Mit „Wolf unter Wölfen“ widmen Sie sich erneut dem Autor Hans Fallada, mit dessen Inszenierungen Sie mit „Jeder stirbt für sich allein“ in Hamburg und „Kleiner Mann – was nun?“ in München große Erfolge gefeiert haben. Was interessiert Sie weiterhin an dem Autor?

Fallada zeigt Deutschland, wie es war in den Zwischenkriegsjahren. Und das interessiert nicht nur die Deutschen. Er zeigt auch ein Land, das in die Knie gezwungen wurde durch eine wahnsinnige Inflation. In den 20 Jahren, in denen ich in Deutschland gelebt habe, habe ich erfahren, wie sehr in Deutschland die Frage lebt, wie es zu dieser unkontrollierbaren Hysterie hat kommen können. Fallada ist einer der Zeitzeugen, die sehr genau beobachtet haben, was auf politischer Ebene, aber auch zwischen den kleinen Menschen passiert ist. Die Gesellschaft, die er zeigt, unterscheidet sich nicht so sehr von unserer. Die Menschen denken nicht an Utopien oder Ideale, sondern daran, wie sie selbst und ihre Liebsten überleben.

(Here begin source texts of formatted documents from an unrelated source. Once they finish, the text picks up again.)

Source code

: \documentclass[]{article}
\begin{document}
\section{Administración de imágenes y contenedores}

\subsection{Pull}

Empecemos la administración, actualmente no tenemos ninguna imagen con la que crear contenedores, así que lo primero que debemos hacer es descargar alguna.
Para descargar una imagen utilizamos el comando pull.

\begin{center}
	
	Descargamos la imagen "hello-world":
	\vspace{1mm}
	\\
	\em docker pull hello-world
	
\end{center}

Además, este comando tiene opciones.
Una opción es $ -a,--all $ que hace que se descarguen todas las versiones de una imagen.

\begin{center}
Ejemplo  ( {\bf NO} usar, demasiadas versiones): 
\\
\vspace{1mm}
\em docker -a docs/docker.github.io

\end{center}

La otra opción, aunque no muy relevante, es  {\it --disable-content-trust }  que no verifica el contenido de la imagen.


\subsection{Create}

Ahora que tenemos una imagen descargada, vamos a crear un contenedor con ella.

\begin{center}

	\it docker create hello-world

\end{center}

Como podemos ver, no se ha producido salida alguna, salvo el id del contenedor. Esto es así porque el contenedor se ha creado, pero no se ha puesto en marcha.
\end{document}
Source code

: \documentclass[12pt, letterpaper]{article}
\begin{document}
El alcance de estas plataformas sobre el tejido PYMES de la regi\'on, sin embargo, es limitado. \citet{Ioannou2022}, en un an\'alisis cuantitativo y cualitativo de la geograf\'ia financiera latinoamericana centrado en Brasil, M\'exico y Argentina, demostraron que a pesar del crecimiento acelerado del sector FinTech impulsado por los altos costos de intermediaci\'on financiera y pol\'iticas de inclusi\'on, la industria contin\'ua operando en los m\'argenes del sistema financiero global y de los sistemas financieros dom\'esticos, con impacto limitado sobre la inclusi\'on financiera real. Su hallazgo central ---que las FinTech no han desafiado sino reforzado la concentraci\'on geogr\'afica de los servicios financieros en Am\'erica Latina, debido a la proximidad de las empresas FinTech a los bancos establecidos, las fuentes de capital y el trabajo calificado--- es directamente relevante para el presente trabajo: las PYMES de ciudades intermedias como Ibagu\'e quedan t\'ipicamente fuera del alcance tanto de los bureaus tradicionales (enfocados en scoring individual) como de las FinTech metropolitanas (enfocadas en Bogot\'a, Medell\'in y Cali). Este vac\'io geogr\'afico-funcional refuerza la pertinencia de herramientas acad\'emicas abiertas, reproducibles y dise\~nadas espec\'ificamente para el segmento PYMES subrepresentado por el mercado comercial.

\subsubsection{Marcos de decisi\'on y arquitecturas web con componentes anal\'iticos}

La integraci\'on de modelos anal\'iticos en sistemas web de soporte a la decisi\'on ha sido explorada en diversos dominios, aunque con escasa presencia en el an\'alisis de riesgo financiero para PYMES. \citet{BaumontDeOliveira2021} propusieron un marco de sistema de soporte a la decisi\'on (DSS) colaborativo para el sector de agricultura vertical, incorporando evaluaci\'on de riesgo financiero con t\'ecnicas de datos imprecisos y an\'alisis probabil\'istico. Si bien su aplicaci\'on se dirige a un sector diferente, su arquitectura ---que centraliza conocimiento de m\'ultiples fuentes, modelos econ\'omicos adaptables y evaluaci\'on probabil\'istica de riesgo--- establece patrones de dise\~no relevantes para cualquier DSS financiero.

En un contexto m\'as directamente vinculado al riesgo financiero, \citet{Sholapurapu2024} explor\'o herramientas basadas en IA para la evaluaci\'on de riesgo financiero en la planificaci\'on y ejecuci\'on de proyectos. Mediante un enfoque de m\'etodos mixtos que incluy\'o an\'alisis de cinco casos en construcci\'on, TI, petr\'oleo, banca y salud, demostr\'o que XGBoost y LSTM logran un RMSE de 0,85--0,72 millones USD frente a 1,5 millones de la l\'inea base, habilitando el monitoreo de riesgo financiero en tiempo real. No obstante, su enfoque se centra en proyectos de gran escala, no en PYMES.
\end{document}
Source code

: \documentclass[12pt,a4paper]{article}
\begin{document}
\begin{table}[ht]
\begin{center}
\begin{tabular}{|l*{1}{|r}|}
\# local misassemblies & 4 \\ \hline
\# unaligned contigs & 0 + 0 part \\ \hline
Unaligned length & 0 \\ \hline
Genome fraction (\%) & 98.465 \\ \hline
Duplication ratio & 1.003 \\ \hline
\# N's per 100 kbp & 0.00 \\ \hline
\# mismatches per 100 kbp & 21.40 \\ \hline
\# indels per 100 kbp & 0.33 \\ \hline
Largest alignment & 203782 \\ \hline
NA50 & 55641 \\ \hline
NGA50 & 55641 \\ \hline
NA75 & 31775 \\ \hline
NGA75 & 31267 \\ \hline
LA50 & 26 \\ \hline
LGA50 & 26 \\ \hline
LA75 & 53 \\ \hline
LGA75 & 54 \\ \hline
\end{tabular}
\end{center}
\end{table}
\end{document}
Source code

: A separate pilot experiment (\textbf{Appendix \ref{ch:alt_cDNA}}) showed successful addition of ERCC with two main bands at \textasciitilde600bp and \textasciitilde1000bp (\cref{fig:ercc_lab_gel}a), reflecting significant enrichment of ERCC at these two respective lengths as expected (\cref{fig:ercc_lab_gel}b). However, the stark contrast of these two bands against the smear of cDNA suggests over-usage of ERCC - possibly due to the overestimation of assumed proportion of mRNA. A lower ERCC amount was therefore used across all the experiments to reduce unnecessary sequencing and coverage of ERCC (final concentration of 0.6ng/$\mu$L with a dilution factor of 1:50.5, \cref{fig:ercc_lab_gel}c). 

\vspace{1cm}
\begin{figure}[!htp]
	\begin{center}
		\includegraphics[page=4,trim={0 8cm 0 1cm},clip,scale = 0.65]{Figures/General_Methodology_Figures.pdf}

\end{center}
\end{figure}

Luk Perceval: „Es eine universelle Geschichte, die uns alle berührt“

In „Wolf unter Wölfen“ geht es ja genau um die Sorgen und Nöte des Kleinbürgers. Ist der Mensch des Menschen Wolf in diesen krisenhaften Zeiten?

Mir ist es wichtig, Menschenschicksale zu zeigen. Der Roman hat 1200 Seiten und erzählt eine komplizierte Geschichte zwischen „Peer Gynt“ und „Twin Peaks“. Die Hauptfigur Wolfgang Pagel kommt aus dem Ersten Weltkrieg und fängt als Verlierer an, der manchmal Glück hat beim Spiel, aber sonst hat er nichts, keinen Beruf, kein Geld. Er will seine Freundin heiraten, muss aber erst Geld verdienen, geht hinaus in die Welt und erlebt ein Abenteuer nach dem anderen. Ihn treibt die Suche an nach dem, was seinem Leben einen Wert, einen Sinn gibt. Es gibt eine wunderbare Metapher im Text: „Wir laufen, wir laufen immer weiter, eigentlich um uns selbst zu begegnen.“ Wir sind ständig unterwegs, um Sinn zu finden im Leben. Dadurch wird es eine universelle Geschichte. Eine Geschichte, die uns alle berührt.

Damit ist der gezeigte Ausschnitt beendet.